L’Ast ha alle spalle 136 anni di storia e attualmente conta più di 2.300 dipendenti, con un fatturato passato dall’utile di 98 milioni di euro dell’anno fiscale 2017-2018 alla perdita di 1,8 milioni del 2018-2019. Situazione complicata, che già nel 2014 aveva portato a un maxi piano di esuberi e al blocco della produzione per quasi 40 giorni. Al momento il dubbio principale da sciogliere riguarda le reali intenzioni della ThyssenKrupp. Non è ben chiaro se l’intenzione del colosso tedesco sia quello di vendere completamente il sito o di cercare una partecipazione esterna che possa permettere di alleggerire le spese.

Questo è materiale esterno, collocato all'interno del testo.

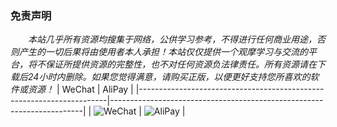 ### 免责声明
*&emsp;&emsp;本站几乎所有资源均搜集于网络，公供学习参考，不得进行任何商业用途，否则产生的一切后果将由使用者本人承担！本站仅仅提供一个观摩学习与交流的平台，将不保证所提供资源的完整性，也不对任何资源负法律责任。所有资源请在下载后24小时内删除。如果您觉得满意，请购买正版，以便更好支持您所喜欢的软件或资源！*
| WeChat                                                                   | AliPay                                                                   |
|----------------------------------------------------------------------|-----------------------------------------------------------------------|
| ![WeChat](https://static.bailuhu.win/images/qrcode/c_wxpay.png) | ![AliPay](https://static.bailuhu.win/images/qrcode/c_alipay.png) |
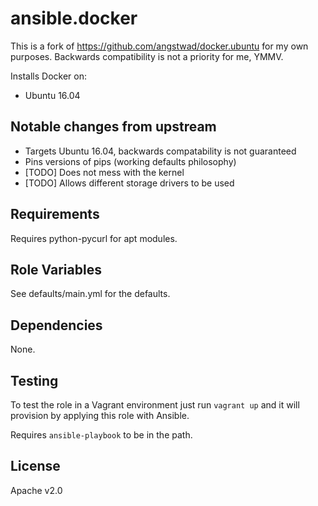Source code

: # ansible.docker

This is a fork of https://github.com/angstwad/docker.ubuntu for my own purposes.  Backwards compatibility is not a priority for me, YMMV.

Installs Docker on:

* Ubuntu 16.04

## Notable changes from upstream
* Targets Ubuntu 16.04, backwards compatability is not guaranteed
* Pins versions of pips (working defaults philosophy)
* [TODO] Does not mess with the kernel
* [TODO] Allows different storage drivers to be used

Requirements
------------

Requires python-pycurl for apt modules.

Role Variables
--------------

See defaults/main.yml for the defaults.

Dependencies
------------

None.

Testing
-------

To test the role in a Vagrant environment just run `vagrant up` and it will provision by applying this role with Ansible.

Requires `ansible-playbook` to be in the path.

License
-------

Apache v2.0
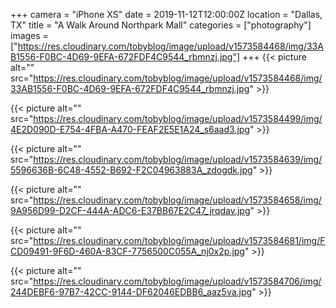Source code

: +++
camera = "iPhone XS"
date = 2019-11-12T12:00:00Z
location = "Dallas, TX"
title = "A Walk Around Northpark Mall"
categories = ["photography"]
images = ["https://res.cloudinary.com/tobyblog/image/upload/v1573584468/img/33AB1556-F0BC-4D69-9EFA-672FDF4C9544_rbmnzj.jpg"]
+++
{{< picture alt="" src="https://res.cloudinary.com/tobyblog/image/upload/v1573584468/img/33AB1556-F0BC-4D69-9EFA-672FDF4C9544_rbmnzj.jpg" >}}  
<!--more-->

{{< picture alt="" src="https://res.cloudinary.com/tobyblog/image/upload/v1573584499/img/4E2D090D-E754-4FBA-A470-FEAF2E5E1A24_s6aad3.jpg" >}}  

{{< picture alt="" src="https://res.cloudinary.com/tobyblog/image/upload/v1573584639/img/5596636B-6C48-4552-B692-F2C04963883A_zdogdk.jpg" >}}  

{{< picture alt="" src="https://res.cloudinary.com/tobyblog/image/upload/v1573584658/img/9A956D99-D2CF-444A-ADC6-E37BB67E2C47_jrqdav.jpg" >}}  

{{< picture alt="" src="https://res.cloudinary.com/tobyblog/image/upload/v1573584681/img/FCD09491-9F6D-460A-83CF-7756500C055A_nj0x2p.jpg" >}}  

{{< picture alt="" src="https://res.cloudinary.com/tobyblog/image/upload/v1573584706/img/244DEBF6-97B7-42CC-9144-DF62046EDBB6_aaz5va.jpg" >}}
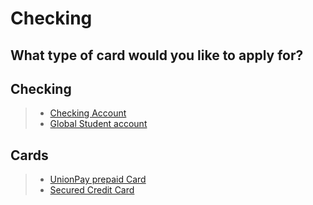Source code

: # Checking

## What type of card would you like to apply for?

## Checking
> - [Checking Account](velo://productselection/checking%7CCHK_I_PERS_PREMIER_DIGITAL%7C16%7CPremier%20Digital%20Checking%20account)
> - [Global Student account](velo://Webview/https://digitalstage.eastwestbank.com/en/mb/products/student-e-checking.html)

## Cards
> - [UnionPay prepaid Card](velo://productselection/cup%7CCHK_I_PERS_PREMIER_DIGITAL%7C16%7CUnionPay%20Prepaid%20Card)
> - [Secured Credit Card](velo://Webview/https://digitalstage.eastwestbank.com/en/mb/products/secured-credit-card-onboarding-digital-checking.html)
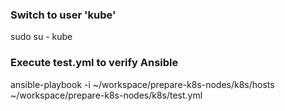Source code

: 
### Switch to user 'kube'
sudo su - kube

### Execute test.yml to verify Ansible
ansible-playbook -i ~/workspace/prepare-k8s-nodes/k8s/hosts ~/workspace/prepare-k8s-nodes/k8s/test.yml
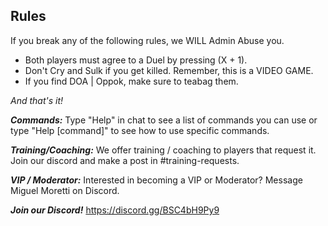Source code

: ﻿## **Rules**
If you break any of the following rules, we WILL Admin Abuse you. 

 - Both players must agree to a Duel by pressing (X + 1). 
 - Don't Cry and Sulk if you get killed. Remember, this is a VIDEO GAME.
 - If you find DOA | Oppok, make sure to teabag them. 

 *And that's it!*
 
***Commands:***
Type "Help" in chat to see a list of commands you can use or type "Help [command]" to see how to use specific commands. 


***Training/Coaching:*** 
We offer training / coaching to players that request it. 
Join our discord and make a post in #training-requests.


***VIP / Moderator:***
Interested in becoming a VIP or Moderator? 
Message Miguel Moretti on Discord.


***Join our Discord!***
https://discord.gg/BSC4bH9Py9


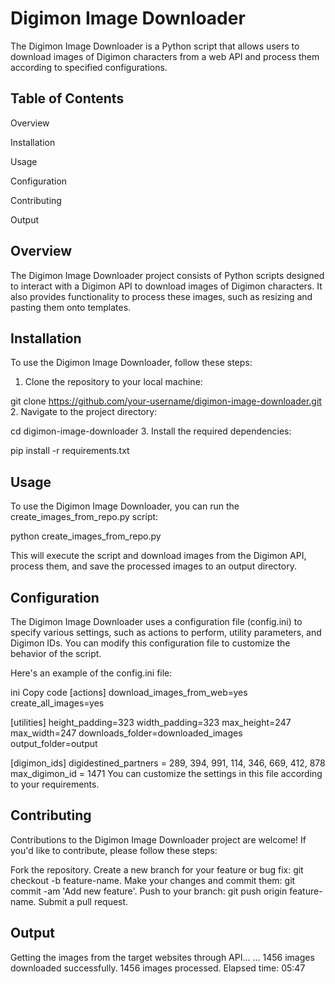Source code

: # Digimon Image Downloader

The Digimon Image Downloader is a Python script that allows users to download images of Digimon characters from a web API and process them according to specified configurations.


## Table of Contents
Overview

Installation

Usage

Configuration

Contributing

Output

## Overview
The Digimon Image Downloader project consists of Python scripts designed to interact with a Digimon API to download images of Digimon characters. It also provides functionality to process these images, such as resizing and pasting them onto templates.

## Installation
To use the Digimon Image Downloader, follow these steps:

1. Clone the repository to your local machine:

git clone https://github.com/your-username/digimon-image-downloader.git
2. Navigate to the project directory:

cd digimon-image-downloader
3. Install the required dependencies:

pip install -r requirements.txt

## Usage
To use the Digimon Image Downloader, you can run the create_images_from_repo.py script:

python create_images_from_repo.py

This will execute the script and download images from the Digimon API, process them, and save the processed images to an output directory.

## Configuration
The Digimon Image Downloader uses a configuration file (config.ini) to specify various settings, such as actions to perform, utility parameters, and Digimon IDs. You can modify this configuration file to customize the behavior of the script.

Here's an example of the config.ini file:

ini
Copy code
[actions]
download_images_from_web=yes
create_all_images=yes

[utilities]
height_padding=323
width_padding=323
max_height=247
max_width=247
downloads_folder=downloaded_images
output_folder=output

[digimon_ids]
digidestined_partners = 289, 394, 991, 114, 346, 669, 412, 878
max_digimon_id = 1471
You can customize the settings in this file according to your requirements.

## Contributing
Contributions to the Digimon Image Downloader project are welcome! If you'd like to contribute, please follow these steps:

Fork the repository.
Create a new branch for your feature or bug fix: git checkout -b feature-name.
Make your changes and commit them: git commit -am 'Add new feature'.
Push to your branch: git push origin feature-name.
Submit a pull request.

## Output
Getting the images from the target websites through API...
...
1456 images downloaded successfully.
1456 images processed.
Elapsed time: 05:47

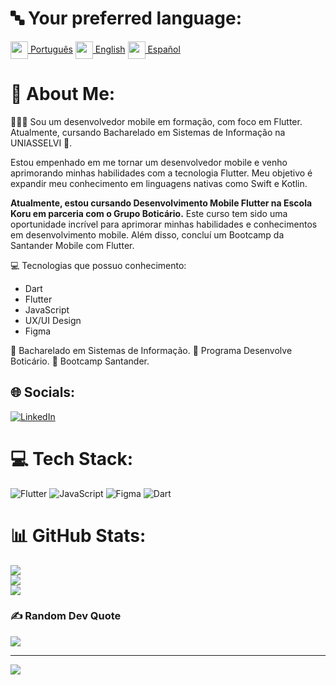 # 🔤 Your preferred language:
<tr><td><a href="README.md"><img src="https://i.imgur.com/0AUV6Hy.png" height="28" align="center">  Português</a></td></tr>  <tr><td><a href="README_us.md"><img src="https://i.imgur.com/Ja6zOUB.png" height="28" align="center"> English</a></td></tr>  <tr><td><a href="README_es.md"><img src="https://i.imgur.com/aTLvLiO.png" height="28" align="center"> Español</a></td></tr>


# 💫 About Me:
🧑🏾‍💻 Sou um desenvolvedor mobile em formação, com foco em Flutter. 
Atualmente, cursando Bacharelado em Sistemas de Informação na UNIASSELVI 🏫.

Estou empenhado em me tornar um desenvolvedor mobile e venho aprimorando minhas habilidades com a tecnologia Flutter. Meu objetivo é expandir meu conhecimento em linguagens nativas como Swift e Kotlin.

 **Atualmente, estou cursando Desenvolvimento Mobile Flutter na Escola Koru em parceria com o Grupo Boticário.** Este curso tem sido uma oportunidade incrível para aprimorar minhas habilidades e conhecimentos em desenvolvimento mobile. Além disso, concluí um Bootcamp da Santander Mobile com Flutter.

💻 Tecnologias que possuo conhecimento:
- Dart
- Flutter
- JavaScript
- UX/UI Design
- Figma

🏫 Bacharelado em Sistemas de Informação.
📗 Programa Desenvolve Boticário.
📕 Bootcamp Santander.



## 🌐 Socials:
[![LinkedIn](https://img.shields.io/badge/LinkedIn-%230077B5.svg?logo=linkedin&logoColor=white)](https://www.linkedin.com/in/wellington-andrade-64b44b275/) 

# 💻 Tech Stack:
![Flutter](https://img.shields.io/badge/Flutter-%2302569B.svg?style=for-the-badge&logo=Flutter&logoColor=white) ![JavaScript](https://img.shields.io/badge/javascript-%23323330.svg?style=for-the-badge&logo=javascript&logoColor=%23F7DF1E) 	![Figma](https://img.shields.io/badge/figma-%23F24E1E.svg?style=for-the-badge&logo=figma&logoColor=white) ![Dart](https://img.shields.io/badge/dart-%230175C2.svg?style=for-the-badge&logo=dart&logoColor=white)
# 📊 GitHub Stats:
![](https://github-readme-stats.vercel.app/api?username=wellingtonzero21&theme=highcontrast&hide_border=true&include_all_commits=true&count_private=false)<br/>
![](https://github-readme-streak-stats.herokuapp.com/?user=wellingtonzero21&theme=highcontrast&hide_border=true)<br/>
![](https://github-readme-stats.vercel.app/api/top-langs/?username=wellingtonzero21&theme=highcontrast&hide_border=true&include_all_commits=true&count_private=false&layout=compact)

### ✍️ Random Dev Quote
![](https://quotes-github-readme.vercel.app/api?type=horizontal&theme=dark)

---
[![](https://visitcount.itsvg.in/api?id=wellingtonzero21&icon=0&color=0)](https://visitcount.itsvg.in)

<!-- Proudly created with GPRM ( https://gprm.itsvg.in ) -->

Al momento soltanto un timido interesse si sarebbe manifestato da parte di alcune realtà siderurgiche italiane. Nello specifico è intervenuto Antonio Marcegaglia, presidente e CEO della FinMar s.r.l.: “…Non abbiamo mai fatto mistero del nostro interesse per quella realtà – ha detto il bocconiano Marcegaglia – e lo abbiamo di recente ribadito a Thyssenkrupp. Saremmo in grado di costruire una sinergia ottimale con il sito ternano…”.
Le prossime ore potranno chiarire meglio la futura trattativa, anche se il peggior nemico in questi frangenti è proprio il tempo. Da parte loro i sindacati hanno richiesto a gran voce un maggior interessamento da parte del ministro Stefano Patuanelli:
“…Dal 1° ottobre la multinazionale tedesca – hanno dichiarato i rappresentanti di Uilm – collocherà Ast in una business unit “Multi-tracks” che rappresenterà un limbo pericoloso in assenza di un nuovo piano industriale che assicuri nuovi e sufficienti investimenti per la salvaguardia degli impianti…”.
Il tempo non è galantuomo, in questo oscuro frangente. Bisogna far presto prima che la chiusura si trasformi in ginepraio senza uscita. Anche perché, dopo la recente serrate della Jabil, e l’incertezza sul futuro dell’Ilva, un’ennesima saracinesca abbassata sul territorio nazionale produrrebbe un colpo letale all’apparato industriale del Bel Paese e al piano occupazionale.